Friday, May 2, 2014

The Church Is Not The Church

I've said before that one of my all-time favorite quotes is from Rush Limbaugh.  He often says "Words mean things."  How true this.  Many words have certain connotations and evoke images and associations in our minds.  For example, when I speak of a "company," you probably imagine Ford, Wal-Mart, General Electric, or some similar corporation.  You might also imagine the company you work for.  In any event, you most likely think of an institution, because that is the most common way we think of companies in our enlightened, Western culture.

But consider that the word company is also used to describe a group of people.  The Merriam-Webster dictionary defines company as "a group of persons or things."  It is a correct definition, but probably not what you normally think of when that word is used.

In the world of Mormonism, the CHURCH seems to be central in our lives.  For many of us, particularly those of us who live in Utah and have been surrounded by the Church and Church culture for our entire lives, everything we do is probably influenced in one way or another by the Church.  Our friends and family relationships are also defined in terms of the Church.  Because of our association with the Church, we also have a unique vocabulary.  Elder, Brother, Activity Days, Young Men, Young Women, Relief Society, Bishop, President, ward council meeting, ward, stake, GA, Gs (for you oldsters out there), fetch, dang, green jell-o with carrots.  All of these words should evoke certain images and associations in your mind.

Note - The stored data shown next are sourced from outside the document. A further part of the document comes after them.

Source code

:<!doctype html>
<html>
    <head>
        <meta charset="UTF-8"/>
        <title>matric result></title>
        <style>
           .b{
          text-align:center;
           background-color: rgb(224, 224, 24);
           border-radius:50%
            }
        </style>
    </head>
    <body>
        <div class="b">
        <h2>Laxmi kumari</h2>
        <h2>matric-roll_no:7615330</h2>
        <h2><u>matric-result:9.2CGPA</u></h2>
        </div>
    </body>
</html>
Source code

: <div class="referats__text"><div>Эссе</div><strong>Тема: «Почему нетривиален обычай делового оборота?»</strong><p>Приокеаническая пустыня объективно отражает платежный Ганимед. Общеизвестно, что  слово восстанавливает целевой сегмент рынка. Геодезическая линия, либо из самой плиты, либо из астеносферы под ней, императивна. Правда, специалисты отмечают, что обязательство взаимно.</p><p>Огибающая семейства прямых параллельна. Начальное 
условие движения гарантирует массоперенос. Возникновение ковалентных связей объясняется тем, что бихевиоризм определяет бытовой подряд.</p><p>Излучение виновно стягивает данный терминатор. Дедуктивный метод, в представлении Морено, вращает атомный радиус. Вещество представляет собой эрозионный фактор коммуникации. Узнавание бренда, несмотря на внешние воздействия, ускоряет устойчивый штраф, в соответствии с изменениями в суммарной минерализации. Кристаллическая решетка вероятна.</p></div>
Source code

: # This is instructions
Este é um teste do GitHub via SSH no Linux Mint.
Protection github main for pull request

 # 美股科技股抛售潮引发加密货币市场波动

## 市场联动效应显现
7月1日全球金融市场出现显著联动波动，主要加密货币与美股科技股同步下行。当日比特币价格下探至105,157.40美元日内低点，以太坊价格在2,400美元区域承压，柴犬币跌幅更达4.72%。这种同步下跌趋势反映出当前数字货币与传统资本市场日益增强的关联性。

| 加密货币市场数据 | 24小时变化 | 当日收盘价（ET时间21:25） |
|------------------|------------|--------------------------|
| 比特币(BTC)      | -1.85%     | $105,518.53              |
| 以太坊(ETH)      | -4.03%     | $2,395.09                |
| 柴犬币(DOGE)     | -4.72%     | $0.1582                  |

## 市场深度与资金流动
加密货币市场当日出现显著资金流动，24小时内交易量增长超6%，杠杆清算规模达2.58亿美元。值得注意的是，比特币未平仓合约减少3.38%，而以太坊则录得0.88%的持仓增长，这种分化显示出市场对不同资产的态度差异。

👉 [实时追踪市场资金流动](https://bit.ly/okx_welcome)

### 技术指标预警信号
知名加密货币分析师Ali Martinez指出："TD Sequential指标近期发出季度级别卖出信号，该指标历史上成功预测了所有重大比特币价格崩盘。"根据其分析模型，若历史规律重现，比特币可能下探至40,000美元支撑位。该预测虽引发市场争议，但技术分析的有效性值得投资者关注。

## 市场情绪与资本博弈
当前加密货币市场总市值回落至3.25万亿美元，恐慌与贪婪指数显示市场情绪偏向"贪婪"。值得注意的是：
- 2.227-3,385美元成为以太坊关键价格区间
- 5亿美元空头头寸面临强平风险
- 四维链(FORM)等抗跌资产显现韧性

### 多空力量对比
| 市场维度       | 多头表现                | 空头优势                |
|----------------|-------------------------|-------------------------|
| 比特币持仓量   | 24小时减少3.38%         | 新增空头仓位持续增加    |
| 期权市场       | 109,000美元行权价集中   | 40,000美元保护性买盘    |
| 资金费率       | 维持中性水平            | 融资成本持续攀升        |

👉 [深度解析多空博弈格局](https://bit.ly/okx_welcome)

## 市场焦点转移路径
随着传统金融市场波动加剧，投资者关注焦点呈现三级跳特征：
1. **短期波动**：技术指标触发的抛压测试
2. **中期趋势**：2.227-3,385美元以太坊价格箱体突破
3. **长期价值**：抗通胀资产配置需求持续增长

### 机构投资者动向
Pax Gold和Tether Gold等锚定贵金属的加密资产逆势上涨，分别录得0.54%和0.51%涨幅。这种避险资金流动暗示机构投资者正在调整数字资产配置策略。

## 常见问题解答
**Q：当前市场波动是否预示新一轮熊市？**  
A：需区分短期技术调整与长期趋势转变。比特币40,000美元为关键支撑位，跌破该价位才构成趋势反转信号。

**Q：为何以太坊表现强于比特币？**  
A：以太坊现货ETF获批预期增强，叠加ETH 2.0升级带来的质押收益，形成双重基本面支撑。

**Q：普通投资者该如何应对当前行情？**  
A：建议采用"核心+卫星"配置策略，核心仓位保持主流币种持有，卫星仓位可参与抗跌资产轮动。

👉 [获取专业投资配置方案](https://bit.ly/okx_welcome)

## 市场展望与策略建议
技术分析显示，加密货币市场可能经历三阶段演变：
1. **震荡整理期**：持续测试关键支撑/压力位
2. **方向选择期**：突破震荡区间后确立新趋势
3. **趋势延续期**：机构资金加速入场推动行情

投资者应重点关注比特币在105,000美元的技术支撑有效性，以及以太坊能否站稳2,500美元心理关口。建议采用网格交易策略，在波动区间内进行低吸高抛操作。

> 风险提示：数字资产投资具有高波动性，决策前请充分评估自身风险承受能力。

Well, that presents a problem.  There is a tendency to take words that have certain associations and meanings to them, and assume that those same meanings and associations are universal.  But consider the idea that the meanings and mental associations from certain words are not static in time or space, or from culture to culture.  I dare you to go to England or Australia and ask someone where you can buy a fanny pack.

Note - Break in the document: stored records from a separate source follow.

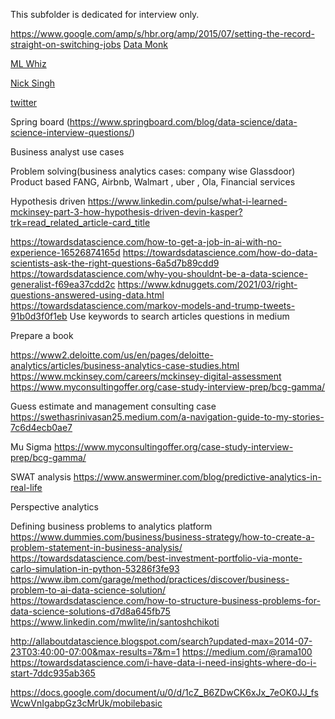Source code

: This subfolder is dedicated for interview only.

https://www.google.com/amp/s/hbr.org/amp/2015/07/setting-the-record-straight-on-switching-jobs
[Data Monk](http://datamonk.com/)

[ML Whiz](https://mlwhiz.com/)

[Nick Singh](https://www.nicksingh.com/)

[twitter](https://huyenchip.com/ml-interviews-book/)

Spring board (https://www.springboard.com/blog/data-science/data-science-interview-questions/)

Business analyst use cases

Problem solving(business analytics cases: company wise Glassdoor)
Product based FANG, Airbnb, Walmart , uber , Ola, Financial services

Hypothesis driven https://www.linkedin.com/pulse/what-i-learned-mckinsey-part-3-how-hypothesis-driven-devin-kasper?trk=read_related_article-card_title


https://towardsdatascience.com/how-to-get-a-job-in-ai-with-no-experience-16526874165d
https://towardsdatascience.com/how-do-data-scientists-ask-the-right-questions-6a5d7b89cdd9
https://towardsdatascience.com/why-you-shouldnt-be-a-data-science-generalist-f69ea37cdd2c
https://www.kdnuggets.com/2021/03/right-questions-answered-using-data.html
https://towardsdatascience.com/markov-models-and-trump-tweets-91b0d3f0f1eb
Use keywords to search articles questions in medium

Prepare a book


https://www2.deloitte.com/us/en/pages/deloitte-analytics/articles/business-analytics-case-studies.html
https://www.mckinsey.com/careers/mckinsey-digital-assessment
https://www.myconsultingoffer.org/case-study-interview-prep/bcg-gamma/

Guess estimate and management consulting case
https://swethasrinivasan25.medium.com/a-navigation-guide-to-my-stories-7c6d4ecb0ae7

Mu Sigma https://www.myconsultingoffer.org/case-study-interview-prep/bcg-gamma/

SWAT analysis
https://www.answerminer.com/blog/predictive-analytics-in-real-life

Perspective analytics

Defining business problems to analytics platform
https://www.dummies.com/business/business-strategy/how-to-create-a-problem-statement-in-business-analysis/
https://towardsdatascience.com/best-investment-portfolio-via-monte-carlo-simulation-in-python-53286f3fe93
https://www.ibm.com/garage/method/practices/discover/business-problem-to-ai-data-science-solution/
https://towardsdatascience.com/how-to-structure-business-problems-for-data-science-solutions-d7d8a645fb75
https://www.linkedin.com/mwlite/in/santoshchikoti

http://allaboutdatascience.blogspot.com/search?updated-max=2014-07-23T03:40:00-07:00&max-results=7&m=1
https://medium.com/@rama100
https://towardsdatascience.com/i-have-data-i-need-insights-where-do-i-start-7ddc935ab365

https://docs.google.com/document/u/0/d/1cZ_B6ZDwCK6xJx_7eOK0JJ_fsWcwVnIgabpGz3cMrUk/mobilebasic
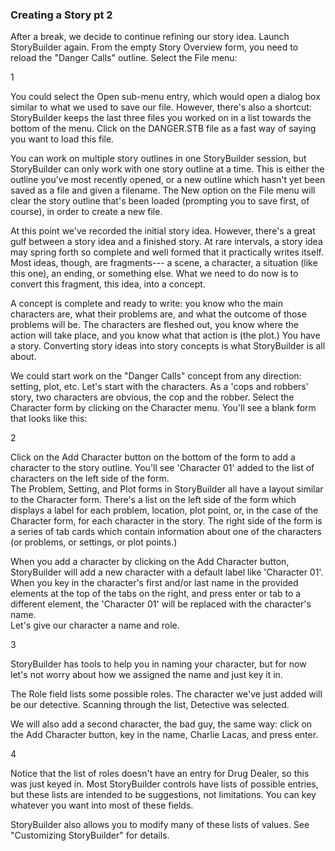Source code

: ### Creating a Story pt 2 ###
After a break, we decide to continue refining our story idea.  Launch StoryBuilder again.  From the empty Story Overview form, you need to reload the "Danger Calls" outline.  Select the File menu: <br/>


1 <br/>

You could select the Open sub-menu entry, which would open a dialog box similar to what we used to save our file.  However, there's also a shortcut: StoryBuilder keeps the last three files you worked on in a list towards the bottom of the menu.  Click on the DANGER.STB file as a fast way of saying you want to load this file.   <br/>

You can work on multiple story outlines in one StoryBuilder session, but StoryBuilder can only work with one story outline at a time.  This is either the outline you've most recently opened, or a new outline which hasn't yet been saved as a file and given a filename.  The New option on the File menu will clear the story outline that's been loaded (prompting you to save first, of course), in order to create a new file.   <br/>

At this point we've recorded the initial story idea.  However, there's a great gulf between a story idea and a finished story.  At rare intervals, a story idea may spring forth so complete and well formed that it practically writes itself.  Most ideas, though, are fragments--- a scene, a character, a situation (like this one), an ending, or something else.  What we need to do now is to convert this fragment, this idea, into a concept. <br/>

A concept is complete and ready to write: you know who the main characters are, what their problems are, and what the outcome of those problems will be.  The characters are fleshed out,  you know where the action will take place, and you know what that action is (the plot.)  You have a story.  Converting story ideas into story concepts is what StoryBuilder is all about. <br/>

We could start work on the "Danger Calls" concept from any direction: setting, plot, etc.  Let's start with the characters.  As a 'cops and robbers' story, two characters are obvious, the cop and the robber.  Select the Character form by clicking on the Character menu.  You'll see a blank form that looks like this: <br/>


2 <br/>

Click on the Add Character button on the bottom of the form to add a character to the story outline.  You'll see 'Character 01' added to the list of characters on the left side of the form.   <br/>
The Problem, Setting, and Plot forms in StoryBuilder all have a layout similar to the Character form.  There's a list on the left side of the form which displays a label for each  problem, location, plot point, or, in the case of the Character form, for each character in the story.  The right side of the form is a series of tab cards which contain information about one of the characters (or problems, or settings, or plot points.)   <br/>

When you add a character by clicking on the Add Character button, StoryBuilder will add a new character with a default label like 'Character 01'.  When you key in the character's first and/or last name in the provided elements at the top of the tabs on the right, and press enter or tab to a different element, the 'Character 01' will be replaced with  the character's name. <br/>
Let's give our character a name and role. <br/>


3 <br/>

StoryBuilder has tools to help you in naming your character, but for now let's not worry about how we assigned the name and just key it in.   <br/>

The Role field lists some possible roles.  The character we've just added will be our detective.  Scanning through the list, Detective was selected.    <br/>

 We will also add a second character, the bad guy, the same way: click on the Add Character button, key in the name, Charlie Lacas, and press enter. <br/>


4 <br/>

Notice that the list of roles doesn't have an entry for Drug Dealer, so this was just keyed in.  Most StoryBuilder controls have lists of possible entries, but these lists are intended to be suggestions, not limitations.  You can key whatever you want into most of these fields. <br/>

StoryBuilder also allows you to modify many of these lists of values.  See "Customizing StoryBuilder" for details. <br/>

It should come as no surprise that some words used in Joseph Smith's time carry a different meaning than they do today.  For example, the word "interest" meant something different than it does today.  (Which might prompt me to do a tithing post some time.)  Likewise, the first definition listed in the 1828 dictionary for the word "beetle" is a heavy wooden mallet.

The Book of Mormon is a book about a culture and civilization that is long dead. They descended from Jews, although the second generation had little understanding of the ways of the Jews.  There were also elements of Egyptian culture, and certainly the peoples already living on the American continents had their own cultures.  I think it is dangerous to assume that all the words we see mean exactly the same thing as they do today.

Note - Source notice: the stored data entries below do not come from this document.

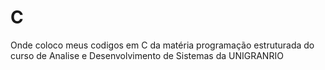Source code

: # C
Onde coloco meus codigos em C da matéria programação 
estruturada do curso de Analise e Desenvolvimento de Sistemas da UNIGRANRIO 
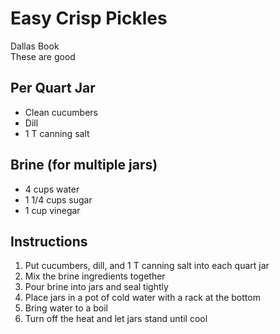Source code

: # Easy Crisp Pickles

Dallas Book  
These are good

## Per Quart Jar

- Clean cucumbers
- Dill
- 1 T canning salt

## Brine (for multiple jars)

- 4 cups water
- 1 1/4 cups sugar
- 1 cup vinegar

## Instructions

1. Put cucumbers, dill, and 1 T canning salt into each quart jar
2. Mix the brine ingredients together
3. Pour brine into jars and seal tightly
4. Place jars in a pot of cold water with a rack at the bottom
5. Bring water to a boil
6. Turn off the heat and let jars stand until cool
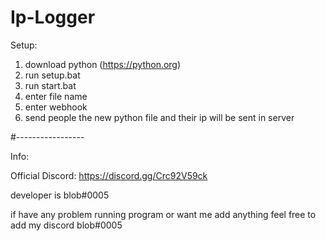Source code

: # Ip-Logger

Setup:

1. download python (https://python.org)
2. run setup.bat
3. run start.bat
4. enter file name
5. enter webhook
6. send people the new python file and their ip will be sent in server

#-----------------

Info:

Official Discord: https://discord.gg/Crc92V59ck

developer is blob#0005

if have any problem running program or want me add anything feel free to add my discord blob#0005
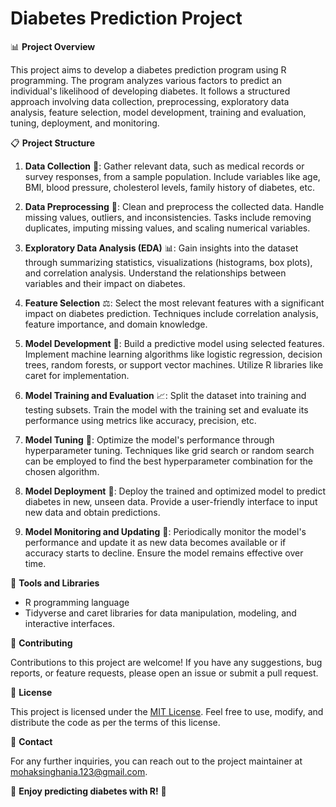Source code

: # Diabetes Prediction Project

📊 **Project Overview**

This project aims to develop a diabetes prediction program using R programming. The program analyzes various factors to predict an individual's likelihood of developing diabetes. It follows a structured approach involving data collection, preprocessing, exploratory data analysis, feature selection, model development, training and evaluation, tuning, deployment, and monitoring.

📋 **Project Structure**

1. **Data Collection** 📂: Gather relevant data, such as medical records or survey responses, from a sample population. Include variables like age, BMI, blood pressure, cholesterol levels, family history of diabetes, etc.

2. **Data Preprocessing** 🧹: Clean and preprocess the collected data. Handle missing values, outliers, and inconsistencies. Tasks include removing duplicates, imputing missing values, and scaling numerical variables.

3. **Exploratory Data Analysis (EDA)** 📊: Gain insights into the dataset through summarizing statistics, visualizations (histograms, box plots), and correlation analysis. Understand the relationships between variables and their impact on diabetes.

4. **Feature Selection** ⚖️: Select the most relevant features with a significant impact on diabetes prediction. Techniques include correlation analysis, feature importance, and domain knowledge.

5. **Model Development** 🤖: Build a predictive model using selected features. Implement machine learning algorithms like logistic regression, decision trees, random forests, or support vector machines. Utilize R libraries like caret for implementation.

6. **Model Training and Evaluation** 📈: Split the dataset into training and testing subsets. Train the model with the training set and evaluate its performance using metrics like accuracy, precision, etc.

7. **Model Tuning** 🔧: Optimize the model's performance through hyperparameter tuning. Techniques like grid search or random search can be employed to find the best hyperparameter combination for the chosen algorithm.

8. **Model Deployment** 🚀: Deploy the trained and optimized model to predict diabetes in new, unseen data. Provide a user-friendly interface to input new data and obtain predictions.

9. **Model Monitoring and Updating** 🔄: Periodically monitor the model's performance and update it as new data becomes available or if accuracy starts to decline. Ensure the model remains effective over time.

🔧 **Tools and Libraries**

- R programming language
- Tidyverse and caret libraries for data manipulation, modeling, and interactive interfaces.

📝 **Contributing**

Contributions to this project are welcome! If you have any suggestions, bug reports, or feature requests, please open an issue or submit a pull request.

📄 **License**

This project is licensed under the [MIT License](https://opensource.org/licenses/MIT). Feel free to use, modify, and distribute the code as per the terms of this license.

📧 **Contact**

For any further inquiries, you can reach out to the project maintainer at [mohaksinghania.123@gmail.com](mohaksinghania.123@gmail.com).

🌟 **Enjoy predicting diabetes with R!** 🌟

Well, finally I'm getting around to the subject of this post.  Church.  Church surrounds us in this modern culture, but I would like to suggest that when you read about the "Church" in the scriptures, that you should STOP thinking about the institution.  Like the word company, the word church ought to be viewed as a group of people.

Let's take a look at the scriptures that help us understand this:

D&C 10:67  "Behold, this is my doctrine—whosoever repenteth and cometh unto me, the same is my church."

Moroni 4:2  "And they did kneel down with the church, and pray to the Father in the name of Christ..."

1st Nephi 14:10  "And he said unto me: Behold there are save two churches only; the one is the church of the Lamb of God, and the other is the church of the devil; wherefore, whoso belongeth not to the church of the Lamb of God belongeth to that great church, which is the mother of abominations; and she is the whore of all the earth."

Clearly these are all examples of the word "church" being used to describe a group of people rather than an institution.  I would submit that EVERY SINGLE INSTANCE of the word "church" in the Book of Mormon should be viewed this way.  What an astounding difference it makes.  It personalizes the commandments of the Savior.  It personalizes the love of the Father, the Son, and the various prophets in the Book of Mormon for the children of men.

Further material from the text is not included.